▶ _Extracted records_
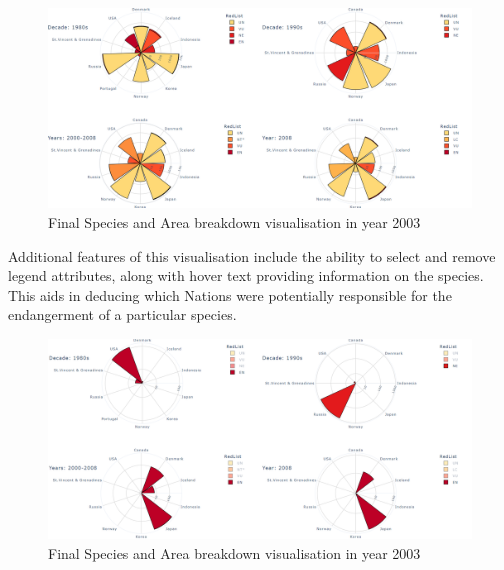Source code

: \documentclass[12pt,a4paper]{article}
\begin{document}
\begin{figure}[H]
    \centering
    \includegraphics[width = 18cm]{polarGraph.png}
    \caption{Final Species and Area breakdown visualisation in year 2003}
    \label{fig:my_label}
\end{figure}

Additional features of this visualisation include the ability to select and remove legend attributes, along with hover text providing information on the species. This aids in deducing which Nations were potentially responsible for the endangerment of a particular species. 

\begin{figure}[H]
    \centering
    \includegraphics[width = 18cm]{PolarPlot.png}
    \caption{Final Species and Area breakdown visualisation in year 2003}
    \label{fig:my_label}
\end{figure}
\end{document}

▶ _Directions_
Every line above in which the word "width" occurs is to be copied.

▶ _Response to the exercise_
    \includegraphics[width = 18cm]{polarGraph.png}
    \includegraphics[width = 18cm]{PolarPlot.png}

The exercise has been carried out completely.